(Credit: American Physical Society)

To mark the 50th anniversary of Physical Review B, editors selected “milestone” papers that have made lasting contributions to condensed matter physics, including one co-written by JQI Fellow Sankar Das Sarma.

Das Sarma wrote the selected paper, Dielectric function, screening, and plasmons in two-dimensional graphene, with Euyheon Hwang. Hwang earned his doctorate in 1996 under Das Sarma, and after appointments as a UMD research associate and assistant research scientist, accepted a faculty post at Sungkyunkwan University in South Korea.  He is one of about 100 of Das Sarma’s students and postdocs who have gone on to faculty appointments.

Hwang and Das Sarma have written about 120 articles together, including 88 papers in PRB from 1994 to 2019.

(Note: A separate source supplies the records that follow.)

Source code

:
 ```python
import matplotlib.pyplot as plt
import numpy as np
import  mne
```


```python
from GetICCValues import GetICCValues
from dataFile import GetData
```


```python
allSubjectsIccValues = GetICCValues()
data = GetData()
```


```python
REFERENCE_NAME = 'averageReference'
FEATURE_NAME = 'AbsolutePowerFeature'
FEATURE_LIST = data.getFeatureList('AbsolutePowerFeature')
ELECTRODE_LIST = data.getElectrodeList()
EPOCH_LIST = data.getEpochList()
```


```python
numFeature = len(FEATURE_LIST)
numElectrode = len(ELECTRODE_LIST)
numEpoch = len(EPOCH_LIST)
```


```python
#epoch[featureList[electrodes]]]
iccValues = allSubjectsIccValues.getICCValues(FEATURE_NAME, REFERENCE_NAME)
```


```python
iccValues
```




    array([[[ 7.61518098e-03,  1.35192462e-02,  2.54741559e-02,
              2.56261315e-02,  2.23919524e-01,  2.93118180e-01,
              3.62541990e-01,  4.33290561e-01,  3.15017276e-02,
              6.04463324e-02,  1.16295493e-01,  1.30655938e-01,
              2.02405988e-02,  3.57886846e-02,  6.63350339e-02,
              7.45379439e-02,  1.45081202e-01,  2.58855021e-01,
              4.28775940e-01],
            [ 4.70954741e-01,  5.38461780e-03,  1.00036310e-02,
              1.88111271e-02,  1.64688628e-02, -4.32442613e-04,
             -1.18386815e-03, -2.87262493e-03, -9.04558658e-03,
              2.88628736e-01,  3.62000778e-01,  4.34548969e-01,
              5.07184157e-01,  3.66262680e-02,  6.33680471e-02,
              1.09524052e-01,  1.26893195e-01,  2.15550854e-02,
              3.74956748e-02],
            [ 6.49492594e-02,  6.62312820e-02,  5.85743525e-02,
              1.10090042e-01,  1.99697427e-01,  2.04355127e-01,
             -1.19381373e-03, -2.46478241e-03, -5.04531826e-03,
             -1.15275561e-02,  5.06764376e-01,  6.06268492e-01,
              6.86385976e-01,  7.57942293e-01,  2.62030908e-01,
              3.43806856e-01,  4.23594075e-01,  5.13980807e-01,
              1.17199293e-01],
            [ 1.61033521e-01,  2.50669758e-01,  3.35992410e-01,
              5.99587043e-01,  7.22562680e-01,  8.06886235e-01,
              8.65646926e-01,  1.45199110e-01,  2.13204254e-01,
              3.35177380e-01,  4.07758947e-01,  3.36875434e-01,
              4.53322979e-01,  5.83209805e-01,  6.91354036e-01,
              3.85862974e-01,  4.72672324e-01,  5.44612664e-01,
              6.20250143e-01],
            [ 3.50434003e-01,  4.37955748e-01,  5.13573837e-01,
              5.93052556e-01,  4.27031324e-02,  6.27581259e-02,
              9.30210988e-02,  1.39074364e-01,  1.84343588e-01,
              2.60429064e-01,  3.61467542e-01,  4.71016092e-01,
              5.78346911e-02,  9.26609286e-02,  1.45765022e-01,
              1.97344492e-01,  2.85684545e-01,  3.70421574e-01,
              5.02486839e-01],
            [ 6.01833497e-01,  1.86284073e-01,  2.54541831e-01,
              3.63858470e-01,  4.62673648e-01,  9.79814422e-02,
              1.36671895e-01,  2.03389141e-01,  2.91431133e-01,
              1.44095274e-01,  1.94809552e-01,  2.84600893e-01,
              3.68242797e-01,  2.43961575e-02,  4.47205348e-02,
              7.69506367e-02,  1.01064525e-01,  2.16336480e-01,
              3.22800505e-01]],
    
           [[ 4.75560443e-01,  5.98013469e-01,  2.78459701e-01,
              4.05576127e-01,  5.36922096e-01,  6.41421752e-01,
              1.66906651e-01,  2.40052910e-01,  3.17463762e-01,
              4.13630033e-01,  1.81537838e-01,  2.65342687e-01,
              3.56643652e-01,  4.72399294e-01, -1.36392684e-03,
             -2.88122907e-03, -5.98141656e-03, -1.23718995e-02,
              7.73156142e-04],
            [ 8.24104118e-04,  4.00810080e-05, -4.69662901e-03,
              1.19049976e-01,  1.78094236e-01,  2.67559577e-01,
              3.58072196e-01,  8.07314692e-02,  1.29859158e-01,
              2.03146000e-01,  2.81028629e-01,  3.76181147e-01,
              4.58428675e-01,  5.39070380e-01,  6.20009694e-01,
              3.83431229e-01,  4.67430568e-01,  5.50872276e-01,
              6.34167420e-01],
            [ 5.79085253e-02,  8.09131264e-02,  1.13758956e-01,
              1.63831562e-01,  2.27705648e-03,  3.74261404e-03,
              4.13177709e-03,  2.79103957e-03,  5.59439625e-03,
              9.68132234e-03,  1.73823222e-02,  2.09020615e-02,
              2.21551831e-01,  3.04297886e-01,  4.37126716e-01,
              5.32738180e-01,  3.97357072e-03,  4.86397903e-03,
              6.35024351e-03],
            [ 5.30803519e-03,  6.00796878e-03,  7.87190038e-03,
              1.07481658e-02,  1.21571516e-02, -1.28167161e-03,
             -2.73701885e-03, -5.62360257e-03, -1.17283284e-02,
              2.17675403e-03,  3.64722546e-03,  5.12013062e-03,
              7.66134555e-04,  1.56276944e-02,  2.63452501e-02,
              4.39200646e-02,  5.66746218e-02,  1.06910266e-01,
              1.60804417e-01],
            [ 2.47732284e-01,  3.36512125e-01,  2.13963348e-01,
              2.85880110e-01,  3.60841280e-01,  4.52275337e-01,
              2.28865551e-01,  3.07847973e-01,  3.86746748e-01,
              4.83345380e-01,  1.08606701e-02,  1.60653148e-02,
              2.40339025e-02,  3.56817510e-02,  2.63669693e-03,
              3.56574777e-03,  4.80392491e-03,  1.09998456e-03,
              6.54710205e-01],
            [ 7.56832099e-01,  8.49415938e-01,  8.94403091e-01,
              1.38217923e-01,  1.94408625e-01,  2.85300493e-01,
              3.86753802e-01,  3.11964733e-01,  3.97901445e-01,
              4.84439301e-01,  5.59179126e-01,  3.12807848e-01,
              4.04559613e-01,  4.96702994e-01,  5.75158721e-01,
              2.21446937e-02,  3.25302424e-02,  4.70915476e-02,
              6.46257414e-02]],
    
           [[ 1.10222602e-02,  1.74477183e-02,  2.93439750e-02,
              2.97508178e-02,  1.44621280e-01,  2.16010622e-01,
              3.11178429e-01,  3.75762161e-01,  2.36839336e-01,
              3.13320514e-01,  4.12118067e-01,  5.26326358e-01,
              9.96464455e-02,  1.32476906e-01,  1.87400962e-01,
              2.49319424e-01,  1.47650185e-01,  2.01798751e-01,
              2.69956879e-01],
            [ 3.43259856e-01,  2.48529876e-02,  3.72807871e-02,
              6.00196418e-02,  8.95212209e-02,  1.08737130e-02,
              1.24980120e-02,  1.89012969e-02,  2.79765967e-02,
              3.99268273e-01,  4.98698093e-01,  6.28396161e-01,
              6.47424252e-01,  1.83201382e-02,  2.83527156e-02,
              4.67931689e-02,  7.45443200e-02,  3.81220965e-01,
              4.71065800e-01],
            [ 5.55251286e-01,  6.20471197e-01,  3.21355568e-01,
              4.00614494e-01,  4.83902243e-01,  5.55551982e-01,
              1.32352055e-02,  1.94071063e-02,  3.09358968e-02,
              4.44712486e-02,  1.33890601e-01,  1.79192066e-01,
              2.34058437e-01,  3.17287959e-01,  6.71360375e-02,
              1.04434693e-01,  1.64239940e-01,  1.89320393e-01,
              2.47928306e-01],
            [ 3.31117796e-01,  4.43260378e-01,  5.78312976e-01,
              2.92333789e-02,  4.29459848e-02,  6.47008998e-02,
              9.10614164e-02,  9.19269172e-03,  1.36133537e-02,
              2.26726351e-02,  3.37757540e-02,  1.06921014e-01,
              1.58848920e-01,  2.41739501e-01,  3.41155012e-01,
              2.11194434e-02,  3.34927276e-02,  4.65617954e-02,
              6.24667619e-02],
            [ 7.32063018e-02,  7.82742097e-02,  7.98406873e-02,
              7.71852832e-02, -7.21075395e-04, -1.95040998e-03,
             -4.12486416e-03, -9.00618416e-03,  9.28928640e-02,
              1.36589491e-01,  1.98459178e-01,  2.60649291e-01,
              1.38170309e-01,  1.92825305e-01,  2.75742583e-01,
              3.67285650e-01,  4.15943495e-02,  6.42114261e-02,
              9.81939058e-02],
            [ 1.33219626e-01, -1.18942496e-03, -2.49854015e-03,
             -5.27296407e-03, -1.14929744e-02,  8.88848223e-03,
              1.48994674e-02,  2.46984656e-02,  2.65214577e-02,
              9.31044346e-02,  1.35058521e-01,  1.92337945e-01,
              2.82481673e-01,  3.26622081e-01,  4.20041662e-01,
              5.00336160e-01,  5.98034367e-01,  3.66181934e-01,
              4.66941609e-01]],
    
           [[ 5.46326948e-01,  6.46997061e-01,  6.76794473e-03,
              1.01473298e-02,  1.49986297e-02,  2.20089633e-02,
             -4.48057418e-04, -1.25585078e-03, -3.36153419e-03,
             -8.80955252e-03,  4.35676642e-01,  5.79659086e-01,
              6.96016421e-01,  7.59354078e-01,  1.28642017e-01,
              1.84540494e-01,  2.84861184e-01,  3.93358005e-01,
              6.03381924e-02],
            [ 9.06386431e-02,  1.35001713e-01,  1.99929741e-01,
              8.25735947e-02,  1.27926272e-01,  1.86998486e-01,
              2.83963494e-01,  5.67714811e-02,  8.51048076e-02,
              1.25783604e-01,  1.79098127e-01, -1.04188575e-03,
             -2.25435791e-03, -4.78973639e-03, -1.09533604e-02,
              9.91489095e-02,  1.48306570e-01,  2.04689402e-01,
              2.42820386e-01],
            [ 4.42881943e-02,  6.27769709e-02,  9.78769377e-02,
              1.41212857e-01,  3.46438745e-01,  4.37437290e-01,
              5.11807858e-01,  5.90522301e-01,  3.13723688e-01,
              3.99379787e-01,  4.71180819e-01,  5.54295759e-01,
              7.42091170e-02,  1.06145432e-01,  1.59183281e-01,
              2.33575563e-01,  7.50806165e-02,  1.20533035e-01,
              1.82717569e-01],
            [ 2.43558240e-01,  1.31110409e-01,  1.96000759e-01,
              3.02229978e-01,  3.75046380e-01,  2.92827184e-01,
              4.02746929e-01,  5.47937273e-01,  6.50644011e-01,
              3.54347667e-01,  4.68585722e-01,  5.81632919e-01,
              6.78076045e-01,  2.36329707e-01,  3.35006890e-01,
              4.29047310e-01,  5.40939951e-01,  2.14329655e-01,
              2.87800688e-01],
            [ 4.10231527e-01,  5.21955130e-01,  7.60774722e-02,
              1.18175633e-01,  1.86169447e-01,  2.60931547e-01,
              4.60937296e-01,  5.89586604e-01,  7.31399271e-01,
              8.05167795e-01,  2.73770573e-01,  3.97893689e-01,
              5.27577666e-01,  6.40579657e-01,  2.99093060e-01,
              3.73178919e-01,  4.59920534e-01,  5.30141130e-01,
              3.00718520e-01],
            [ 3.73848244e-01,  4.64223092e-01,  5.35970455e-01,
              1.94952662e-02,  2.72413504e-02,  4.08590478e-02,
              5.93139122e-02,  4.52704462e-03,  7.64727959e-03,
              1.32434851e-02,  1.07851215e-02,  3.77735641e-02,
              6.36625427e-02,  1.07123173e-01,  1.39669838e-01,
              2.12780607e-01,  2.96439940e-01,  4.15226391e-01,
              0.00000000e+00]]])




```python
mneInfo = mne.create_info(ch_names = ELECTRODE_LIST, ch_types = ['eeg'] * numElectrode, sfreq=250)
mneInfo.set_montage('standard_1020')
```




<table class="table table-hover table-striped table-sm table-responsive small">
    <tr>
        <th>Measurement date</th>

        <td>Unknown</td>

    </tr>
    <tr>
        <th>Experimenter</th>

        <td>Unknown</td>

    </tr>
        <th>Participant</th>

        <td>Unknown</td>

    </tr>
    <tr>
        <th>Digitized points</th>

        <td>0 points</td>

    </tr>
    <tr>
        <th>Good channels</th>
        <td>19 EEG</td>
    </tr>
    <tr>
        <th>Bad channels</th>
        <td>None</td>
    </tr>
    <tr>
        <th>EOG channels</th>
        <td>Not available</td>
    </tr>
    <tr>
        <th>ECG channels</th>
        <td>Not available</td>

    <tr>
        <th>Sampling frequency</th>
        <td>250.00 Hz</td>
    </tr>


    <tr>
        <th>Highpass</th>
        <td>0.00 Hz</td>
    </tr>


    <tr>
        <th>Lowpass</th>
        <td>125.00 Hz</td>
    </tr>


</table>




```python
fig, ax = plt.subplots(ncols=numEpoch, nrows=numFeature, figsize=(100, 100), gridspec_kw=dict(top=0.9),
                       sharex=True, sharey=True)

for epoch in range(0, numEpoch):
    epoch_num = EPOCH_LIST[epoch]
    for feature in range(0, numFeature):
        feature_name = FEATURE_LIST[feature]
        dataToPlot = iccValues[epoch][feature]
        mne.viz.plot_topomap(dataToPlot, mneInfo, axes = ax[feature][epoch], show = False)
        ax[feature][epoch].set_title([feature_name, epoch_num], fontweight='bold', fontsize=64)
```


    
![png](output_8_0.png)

The milestone paper was published in 2007 and has 1,744 citations. In it, the authors developed a many body theory for the dynamical dielectric function of doped graphene at an arbitrary wave vector and frequency. The dielectric function directly determines many physical properties, including electrical and optical properties.  This ‘milestone’ publication by Hwang and Das Sarma has been instrumental in the development of the fundamental physics of graphene and has also ushered in the technological field of ‘graphene plasmonics,’ which is being widely pursued worldwide for practical engineering uses in optics and photonics.

Das Sarma, the Richard E. Prange Chair in Physics, is a Distinguished University Professor and the director of the Condensed Matter Theory Center. He is internationally known for his work on topological quantum computation, Majorana physics, spin quantum computation, many-body phenomena, quantum localization and nonequlibrium statistical mechanics, and has recently entered into the study of twisted bilayer graphene and higher-order topological systems. Google Scholar counts 90,227 citations and calculates an h-index of 124.